Yes, they do mention it, but I feel that the relevance of this technique would warrant a more in-depth discussion.
> "There’s a long-standing myth (that luckily slowly
disappears) that deferred rendering techniques are not
suitable for TBR GPUs. "
This has nothing to do with TBDR. "Deferred rendering" is a "software" rendering technique used to optimize lighting computation, "tile based deferred rendering" describes a hardware GPU architecture that delays fragment shading to the latest possible moment to optimize shader unit efficiency.
> Yes, they do mention it, but I feel that the relevance of this technique would warrant a more in-depth discussion.
They do have a long section on it at the end discussing hybrid stuff.
> This has nothing to do with TBDR
You are right about TBDR vs deferred rendering on a tile based architecture, but it still seems the article did discuss TBDR too just without naming it (probably due to confusion with explicit deferred rendering by the application):
The main technique in there is described in the original article I believe:
[original article] "Some TBR GPUs go even further than that and perform perfect per-pixel hidden surface removal and thus can guarantee that every single pixel gets shaded exactly once throughout the whole subpass. "
vs
[imgtech description of TBDR] "Deferred rendering means that the architecture will defer all texturing and shading operations until all objects have been tested for visibility. The efficiency of PowerVR Hidden Surface Removal (HSR) is high enough to allow overdraw to be removed entirely for completely opaque renders."
Regarding Maxwell and Navi: Actually, that's not true.
The micro-benchmark that suggested Maxwell (and later) was a tiled deferred gpu was actually measuring something else. Each GPC gets assigned different sceenspace areas, and concurrency rules between the areas is relaxed (unless explicitly required by shader atomics).
The result looks somewhat like tiled deferred rendering in that micro-benchmark. But it's still very much immediate mode.
A similar thing happened with Navi.
However, there are mobile GPUs (Qualcomm's Adreno) that dynamically switch between tiled deferred mode and immediate mode on a per renderpass basis, depending on what driver heuristics suggest will be faster.

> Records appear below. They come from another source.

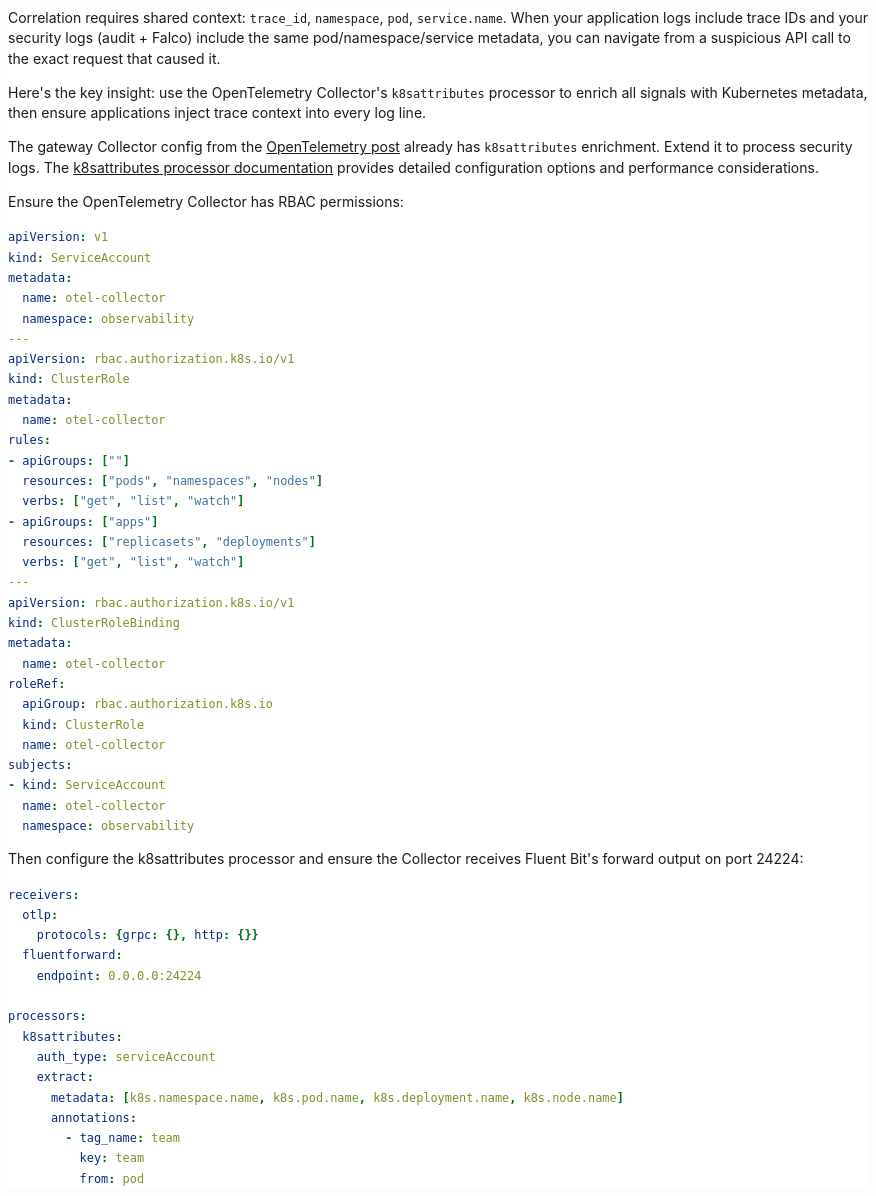 Correlation requires shared context: `trace_id`, `namespace`, `pod`, `service.name`. When your application logs include trace IDs and your security logs (audit + Falco) include the same pod/namespace/service metadata, you can navigate from a suspicious API call to the exact request that caused it.

Here's the key insight: use the OpenTelemetry Collector's `k8sattributes` processor to enrich all signals with Kubernetes metadata, then ensure applications inject trace context into every log line.

The gateway Collector config from the [OpenTelemetry post](/posts/opentelemetry-kubernetes-pipeline/) already has `k8sattributes` enrichment. Extend it to process security logs. The [k8sattributes processor documentation](https://github.com/open-telemetry/opentelemetry-collector-contrib/tree/main/processor/k8sattributesprocessor) provides detailed configuration options and performance considerations.

Ensure the OpenTelemetry Collector has RBAC permissions:

```yaml
apiVersion: v1
kind: ServiceAccount
metadata:
  name: otel-collector
  namespace: observability
---
apiVersion: rbac.authorization.k8s.io/v1
kind: ClusterRole
metadata:
  name: otel-collector
rules:
- apiGroups: [""]
  resources: ["pods", "namespaces", "nodes"]
  verbs: ["get", "list", "watch"]
- apiGroups: ["apps"]
  resources: ["replicasets", "deployments"]
  verbs: ["get", "list", "watch"]
---
apiVersion: rbac.authorization.k8s.io/v1
kind: ClusterRoleBinding
metadata:
  name: otel-collector
roleRef:
  apiGroup: rbac.authorization.k8s.io
  kind: ClusterRole
  name: otel-collector
subjects:
- kind: ServiceAccount
  name: otel-collector
  namespace: observability
```

Then configure the k8sattributes processor and ensure the Collector receives Fluent Bit's forward output on port 24224:

```yaml
receivers:
  otlp:
    protocols: {grpc: {}, http: {}}
  fluentforward:
    endpoint: 0.0.0.0:24224

processors:
  k8sattributes:
    auth_type: serviceAccount
    extract:
      metadata: [k8s.namespace.name, k8s.pod.name, k8s.deployment.name, k8s.node.name]
      annotations:
        - tag_name: team
          key: team
          from: pod
```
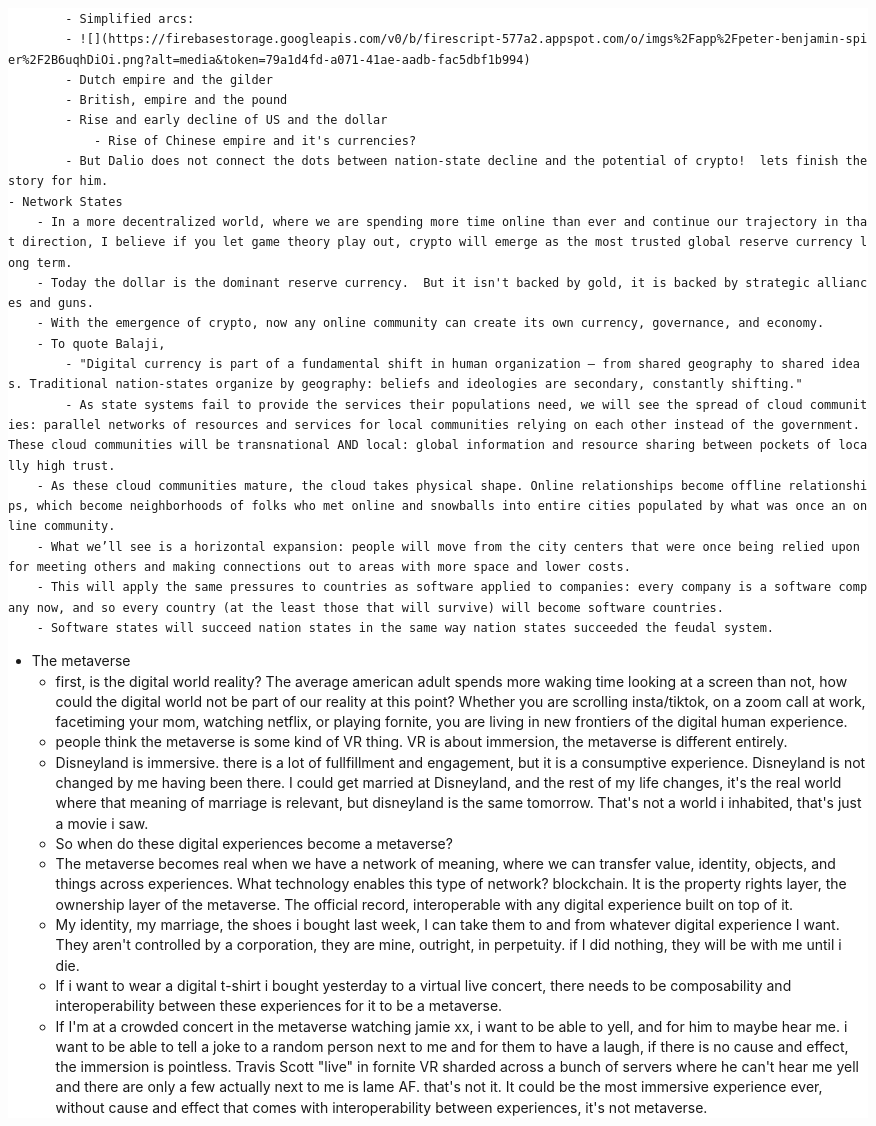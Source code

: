             - Simplified arcs:
            - ![](https://firebasestorage.googleapis.com/v0/b/firescript-577a2.appspot.com/o/imgs%2Fapp%2Fpeter-benjamin-spier%2F2B6uqhDiOi.png?alt=media&token=79a1d4fd-a071-41ae-aadb-fac5dbf1b994)
            - Dutch empire and the gilder
            - British, empire and the pound
            - Rise and early decline of US and the dollar
                - Rise of Chinese empire and it's currencies?
            - But Dalio does not connect the dots between nation-state decline and the potential of crypto!  lets finish the story for him.
    - Network States
        - In a more decentralized world, where we are spending more time online than ever and continue our trajectory in that direction, I believe if you let game theory play out, crypto will emerge as the most trusted global reserve currency long term.  
        - Today the dollar is the dominant reserve currency.  But it isn't backed by gold, it is backed by strategic alliances and guns.  
        - With the emergence of crypto, now any online community can create its own currency, governance, and economy.
        - To quote Balaji, 
            - "Digital currency is part of a fundamental shift in human organization – from shared geography to shared ideas. Traditional nation-states organize by geography: beliefs and ideologies are secondary, constantly shifting."
            - As state systems fail to provide the services their populations need, we will see the spread of cloud communities: parallel networks of resources and services for local communities relying on each other instead of the government. These cloud communities will be transnational AND local: global information and resource sharing between pockets of locally high trust.
        - As these cloud communities mature, the cloud takes physical shape. Online relationships become offline relationships, which become neighborhoods of folks who met online and snowballs into entire cities populated by what was once an online community.
        - What we’ll see is a horizontal expansion: people will move from the city centers that were once being relied upon for meeting others and making connections out to areas with more space and lower costs.
        - This will apply the same pressures to countries as software applied to companies: every company is a software company now, and so every country (at the least those that will survive) will become software countries.
        - Software states will succeed nation states in the same way nation states succeeded the feudal system.
- The metaverse
    - first, is the digital world reality?  The average american adult spends more waking time looking at a screen than not, how could the digital world not be part of our reality at this point?  Whether you are scrolling insta/tiktok, on a zoom call at work, facetiming your mom, watching netflix, or playing fornite, you are living in new frontiers of the digital human experience.  
    - people think the metaverse is some kind of VR thing.  VR is about immersion, the metaverse is different entirely.
    - Disneyland is immersive.  there is a lot of fullfillment and engagement, but it is a consumptive experience.  Disneyland is not changed by me having been there.  I could get married at Disneyland, and the rest of my life changes, it's the real world where that meaning of marriage is relevant, but disneyland is the same tomorrow.  That's not a world i inhabited, that's just a movie i saw.  
    - So when do these digital experiences become a metaverse?
    - The metaverse becomes real when we have a network of meaning, where we can transfer value, identity, objects, and things across experiences.  What technology enables this type of network?  blockchain.  It is the property rights layer, the ownership layer of the metaverse.  The official record, interoperable with any digital experience built on top of it.
    - My identity, my marriage, the shoes i bought last week, I can take them to and from whatever digital experience I want.  They aren't controlled by a corporation, they are mine, outright, in perpetuity.  if I did nothing, they will be with me until i die.  
    - If i want to wear a digital t-shirt i bought yesterday to a virtual live concert, there needs to be composability and interoperability between these experiences for it to be a metaverse.
    - If I'm at a crowded concert in the metaverse watching jamie xx, i want to be able to yell, and for him to maybe hear me.  i want to be able to tell a joke to a random person next to me and for them to have a laugh, if there is no cause and effect, the immersion is pointless.  Travis Scott "live" in fornite VR sharded across a bunch of servers where he can't hear me yell and there are only a few actually next to me is lame AF.  that's not it.  It could be the most immersive experience ever, without cause and effect that comes with interoperability between experiences, it's not metaverse.    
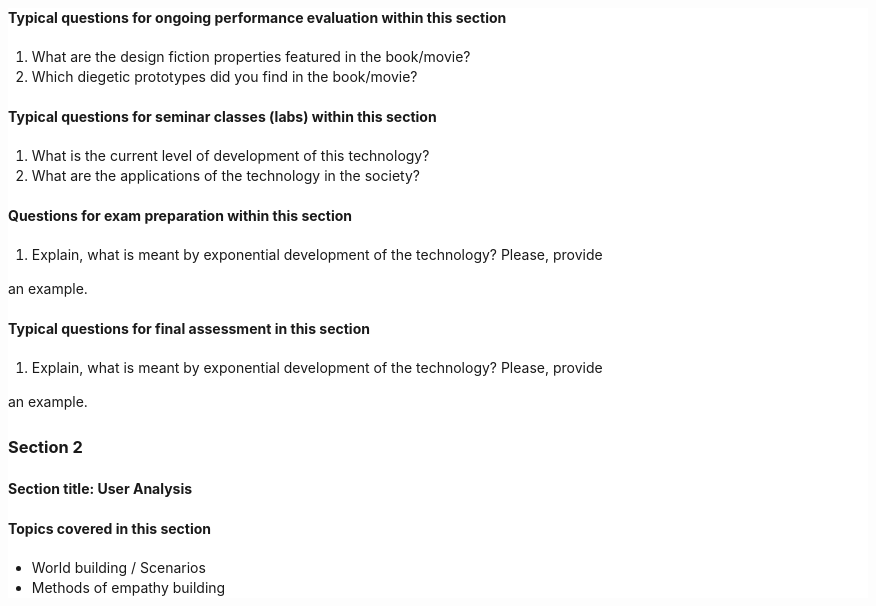 
  





#### Typical questions for ongoing performance evaluation within this section


1. What are the design fiction properties featured in the book/movie?
2. Which diegetic prototypes did you find in the book/movie?


  




#### Typical questions for seminar classes (labs) within this section


1. What is the current level of development of this technology?
2. What are the applications of the technology in the society?


  




#### Questions for exam preparation within this section


1. Explain, what is meant by exponential development of the technology? Please, provide


an example.



#### Typical questions for final assessment in this section


1. Explain, what is meant by exponential development of the technology? Please, provide


an example.



### Section 2


#### Section title: User Analysis


#### Topics covered in this section


* World building / Scenarios
* Methods of empathy building


  



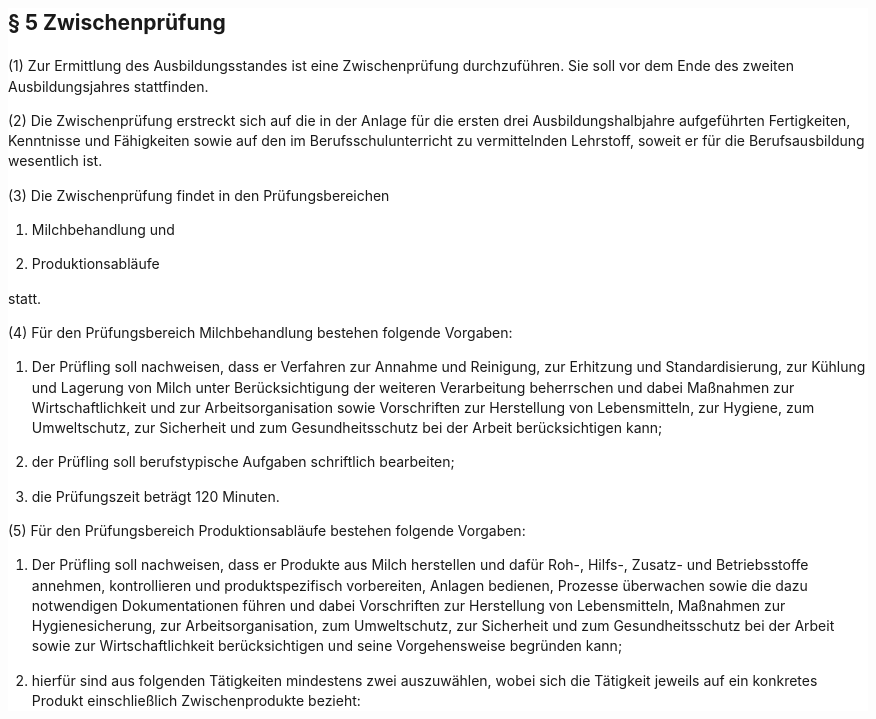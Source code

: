 ## § 5 Zwischenprüfung

(1) Zur Ermittlung des Ausbildungsstandes ist eine Zwischenprüfung
durchzuführen. Sie soll vor dem Ende des zweiten Ausbildungsjahres
stattfinden.

(2) Die Zwischenprüfung erstreckt sich auf die in der Anlage für die
ersten drei Ausbildungshalbjahre aufgeführten Fertigkeiten, Kenntnisse
und Fähigkeiten sowie auf den im Berufsschulunterricht zu
vermittelnden Lehrstoff, soweit er für die Berufsausbildung wesentlich
ist.

(3) Die Zwischenprüfung findet in den Prüfungsbereichen

1.  Milchbehandlung und


2.  Produktionsabläufe



statt.

(4) Für den Prüfungsbereich Milchbehandlung bestehen folgende
Vorgaben:

1.  Der Prüfling soll nachweisen, dass er Verfahren zur Annahme und
    Reinigung, zur Erhitzung und Standardisierung, zur Kühlung und
    Lagerung von Milch unter Berücksichtigung der weiteren Verarbeitung
    beherrschen und dabei Maßnahmen zur Wirtschaftlichkeit und zur
    Arbeitsorganisation sowie Vorschriften zur Herstellung von
    Lebensmitteln, zur Hygiene, zum Umweltschutz, zur Sicherheit und zum
    Gesundheitsschutz bei der Arbeit berücksichtigen kann;


2.  der Prüfling soll berufstypische Aufgaben schriftlich bearbeiten;


3.  die Prüfungszeit beträgt 120 Minuten.




(5) Für den Prüfungsbereich Produktionsabläufe bestehen folgende
Vorgaben:

1.  Der Prüfling soll nachweisen, dass er Produkte aus Milch herstellen
    und dafür Roh-, Hilfs-, Zusatz- und Betriebsstoffe annehmen,
    kontrollieren und produktspezifisch vorbereiten, Anlagen bedienen,
    Prozesse überwachen sowie die dazu notwendigen Dokumentationen führen
    und dabei Vorschriften zur Herstellung von Lebensmitteln, Maßnahmen
    zur Hygienesicherung, zur Arbeitsorganisation, zum Umweltschutz, zur
    Sicherheit und zum Gesundheitsschutz bei der Arbeit sowie zur
    Wirtschaftlichkeit berücksichtigen und seine Vorgehensweise begründen
    kann;


2.  hierfür sind aus folgenden Tätigkeiten mindestens zwei auszuwählen,
    wobei sich die Tätigkeit jeweils auf ein konkretes Produkt
    einschließlich Zwischenprodukte bezieht:

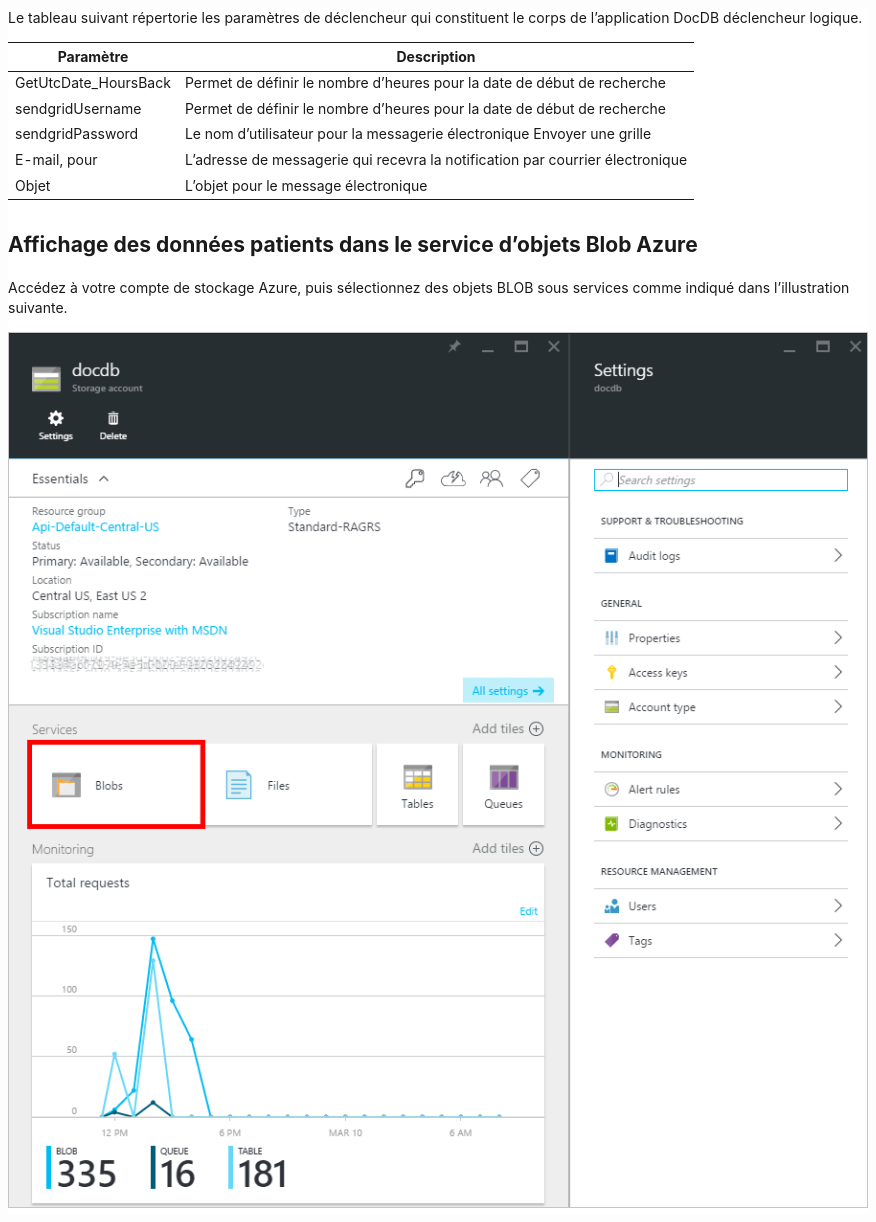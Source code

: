 
Le tableau suivant répertorie les paramètres de déclencheur qui constituent le corps de l’application DocDB déclencheur logique.

Paramètre | Description 
--- | --- 
GetUtcDate_HoursBack | Permet de définir le nombre d’heures pour la date de début de recherche
sendgridUsername | Permet de définir le nombre d’heures pour la date de début de recherche
sendgridPassword | Le nom d’utilisateur pour la messagerie électronique Envoyer une grille
E-mail, pour | L’adresse de messagerie qui recevra la notification par courrier électronique
Objet | L’objet pour le message électronique

## <a name="viewing-the-patient-data-in-the-azure-blob-service"></a>Affichage des données patients dans le service d’objets Blob Azure

Accédez à votre compte de stockage Azure, puis sélectionnez des objets BLOB sous services comme indiqué dans l’illustration suivante.

![Compte de stockage](./media/documentdb-change-notification/docdbstorageaccount.png)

I don't think anyone has ever suggested that Maxwell or Navi were doing tiled deferred rendering, but all evidence (as well as technical documentation) point to them doing tiled immediate rendering. The tests in question rely on an atomic variable to draw only a limit amount of fragments, and it is very clear that rasterization proceeds tile by tile, with obvious geometry binning. Which is the very definition of tiled rendering.
The big difference between a modern desktop GPU and a run-of-the-mill mobile GPU is that the former uses much larger tiles and smaller binning buffers, so you start spilling tiles after just several dozen primitives. Desktop GPUs implement tiling primarily to improve memory access locality. Mobile GPUs on the other hand heavily invest into tiling because it is the basis of their existence, they wouldn't be able to do anything with that low power budget otherwise.
> However, there are mobile GPUs (Qualcomm's Adreno) that
> dynamically switch between tiled deferred mode and immediate > mode on a per renderpass basis
I've seen multiple mentions that Adreno supports TBDR, but no actual evidence for it. When asked, folks usually give me some link or documentation that describes immediate mode tiled rendering. AFAIK, "real" TBDR has only ever been achieved by Imagination and Apple inherited it from it and deployed it at a large scale.
Imgtec and Apple use the term "Tile-Based Deferred Rendering" to mean a combination of tiling and deferred shading. Because that's what their GPUs do.
Other vendors, like qualcomm [1] still use the term "Deferred" in regards to their Tile-Based Rendering, simply because the draw calls are deferred. It doesn't mean deferred shading.
Every company appears to make the the terminology as they go. I found an early presentation from ARTX [2] and they are using database terminology to describe what we now call vertex buffers.
Gah, so when Qualcomm uses the word "deferred", they just mean "tiled", and each tile still rasterizes each tri in order. Agreed on terrible terminology, this is a disaster.